Eusèbe de Césarée (3)

(La citation que nous avons mentionnée hier), tirée du premier livre de l'Histoire ecclésiastique, contient une répétition certainement intentionnelle. à trois reprises en quelques lignes seulement, revient le titre christologique de Sauveur, et il est explicitement fait référence à sa « miséricorde » et à sa « bienveillance ». Nous pouvons ainsi saisir la perspective fondamentale de l'historiographie eusébienne : son histoire est une histoire « christocentrique » dans laquelle se révèle progressivement le mystère de l'amour de Dieu pour les hommes. Avec un étonnement authentique, Eusèbe reconnaît « qu'auprès de tous les hommes du monde entier seul Jésus est dit, confessé, reconnu Christ [c'est-à-dire Messie et Sauveur du monde], qu'il est rappelé avec ce nom également par les grecs et par les barbares, qu'aujourd'hui encore, il est honoré comme un roi par ses disciples présents dans le monde, (lire la suite) admiré plus qu'un prophète, glorifié comme le vrai et unique prêtre de Dieu ; et, plus encore, en tant que Logos de Dieu préexistant et tiré de l'être avant tous les temps, il a reçu du Père un honneur digne de vénération, et il est adoré comme Dieu. Mais la chose la plus extraordinaire de toutes est que, lorsque nous lui sommes consacrés, nous le célébrons non seulement avec les voix et le son des paroles, mais avec toutes les dispositions de l'âme, de sorte que nous plaçons avant nos vies elles-mêmes le témoignage que nous lui rendons » (1, 3, 19-20). C'est ainsi qu'apparaît au premier plan une autre caractéristique, qui restera constante dans l'antique historiographie ecclésiastique : c'est « l'intention morale » qui préside au récit. L'analyse historique n'est jamais une fin en elle-même ; elle n'est pas seulement faite pour connaître le passé ; elle vise plutôt de manière décidée à la conversion, et à un authentique témoignage de vie chrétienne de la part des fidèles. Elle est un guide pour nous-même.
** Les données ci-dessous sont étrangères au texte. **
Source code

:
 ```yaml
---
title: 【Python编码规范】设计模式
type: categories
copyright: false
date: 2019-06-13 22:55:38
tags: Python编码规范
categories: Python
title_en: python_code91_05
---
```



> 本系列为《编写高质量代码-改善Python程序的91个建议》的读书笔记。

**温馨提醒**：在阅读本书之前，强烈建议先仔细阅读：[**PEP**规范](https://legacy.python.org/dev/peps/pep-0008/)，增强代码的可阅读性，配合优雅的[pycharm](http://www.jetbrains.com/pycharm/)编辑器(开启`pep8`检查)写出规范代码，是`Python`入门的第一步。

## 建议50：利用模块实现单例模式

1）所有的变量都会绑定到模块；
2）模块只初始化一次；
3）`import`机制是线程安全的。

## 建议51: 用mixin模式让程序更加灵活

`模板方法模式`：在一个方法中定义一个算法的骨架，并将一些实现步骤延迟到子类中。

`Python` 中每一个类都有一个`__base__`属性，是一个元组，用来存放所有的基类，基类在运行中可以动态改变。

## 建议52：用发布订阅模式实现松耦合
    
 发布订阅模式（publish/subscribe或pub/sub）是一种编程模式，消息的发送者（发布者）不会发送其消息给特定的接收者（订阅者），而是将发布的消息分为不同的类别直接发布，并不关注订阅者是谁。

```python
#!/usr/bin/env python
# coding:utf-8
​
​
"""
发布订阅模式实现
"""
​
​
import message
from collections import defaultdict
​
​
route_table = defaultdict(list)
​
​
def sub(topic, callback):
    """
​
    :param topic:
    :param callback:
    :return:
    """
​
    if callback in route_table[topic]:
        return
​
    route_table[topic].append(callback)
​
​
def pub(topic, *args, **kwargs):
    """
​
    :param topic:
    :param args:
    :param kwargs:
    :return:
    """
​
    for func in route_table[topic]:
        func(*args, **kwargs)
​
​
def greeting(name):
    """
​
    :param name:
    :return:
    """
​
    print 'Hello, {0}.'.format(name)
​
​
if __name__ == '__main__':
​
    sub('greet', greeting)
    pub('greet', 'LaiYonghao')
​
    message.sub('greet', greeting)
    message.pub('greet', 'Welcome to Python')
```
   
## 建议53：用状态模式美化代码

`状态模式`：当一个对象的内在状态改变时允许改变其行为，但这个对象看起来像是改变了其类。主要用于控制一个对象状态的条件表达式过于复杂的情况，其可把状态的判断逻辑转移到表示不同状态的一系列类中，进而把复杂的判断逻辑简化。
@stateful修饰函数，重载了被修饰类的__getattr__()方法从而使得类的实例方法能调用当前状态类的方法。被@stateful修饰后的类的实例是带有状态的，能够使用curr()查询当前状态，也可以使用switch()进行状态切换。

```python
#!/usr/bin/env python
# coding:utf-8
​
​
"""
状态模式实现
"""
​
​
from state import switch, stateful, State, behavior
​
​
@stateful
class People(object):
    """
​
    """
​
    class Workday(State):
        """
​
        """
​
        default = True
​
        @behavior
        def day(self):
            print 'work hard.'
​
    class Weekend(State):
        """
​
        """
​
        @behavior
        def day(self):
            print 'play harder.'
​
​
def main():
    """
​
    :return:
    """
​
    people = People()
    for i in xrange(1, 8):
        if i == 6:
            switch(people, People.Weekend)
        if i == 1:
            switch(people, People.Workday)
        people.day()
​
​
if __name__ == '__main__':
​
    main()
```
De cette manière, Eusèbe interpelle vivement les croyants de chaque époque à propos de leur façon d'aborder les événements de l'histoire, et de l'Église en particulier. Il nous interpelle nous aussi : quelle est notre attitude à l'égard des événements de l'Église ? Est-ce l'attitude de celui qui s'y intéresse par simple curiosité, peut-être en recherchant à tout prix ce qui est sensationnel ou scandaleux ? Ou bien l'attitude pleine d'amour, et ouverte au mystère, de celui qui sait - par foi - pouvoir retrouver dans l'histoire de l'Église les signes de l'amour de Dieu et les grandes œuvres du salut qu'il a accomplies ? Si telle est notre attitude, nous ne pouvons que nous sentir encouragés à une réponse plus cohérente et généreuse, à un témoignage de vie plus chrétien pour laisser les signes de l'amour de Dieu également aux générations futures.
« Il y a un mystère », ne se lassait pas de répéter cet éminent expert des Pères de l'Église que fut le Cardinal Jean Daniélou : « Il y a un contenu caché dans l'histoire... Le mystère est celui des œuvres de Dieu, qui constituent dans le temps la réalité authentique, cachée derrière les apparences... Mais cette histoire que Dieu réalise pour l'homme, il ne la réalise pas sans lui. S'arrêter pour contempler les « grandes choses » de Dieu signifierait ne voir qu'un aspect des choses. Face à celles-ci se trouve la réponse des hommes » (Essai sur le mystère de l'histoire - Saggio sul mistero della storia, éd. it., Brescia 1963, p. 182). Après tant de siècles, aujourd'hui aussi Eusèbe de Césarée invite les croyants, il nous invite, à nous étonner, à contempler dans l'histoire les grandes œuvres de Dieu pour le salut des hommes. Et avec tout autant d'énergie, il nous invite à la conversion de notre vie. En effet, face à un Dieu qui nous a aimés de cette manière, nous ne pouvons pas rester inertes. L'instance propre à l'amour est que la vie tout entière doit être orientée vers l'imitation de l'Aimée. Faisons donc tout notre possible pour laisser dans notre vie une trace transparente de l'amour de Dieu.

Benoît XVI, Audience générale, 13 juin 2007.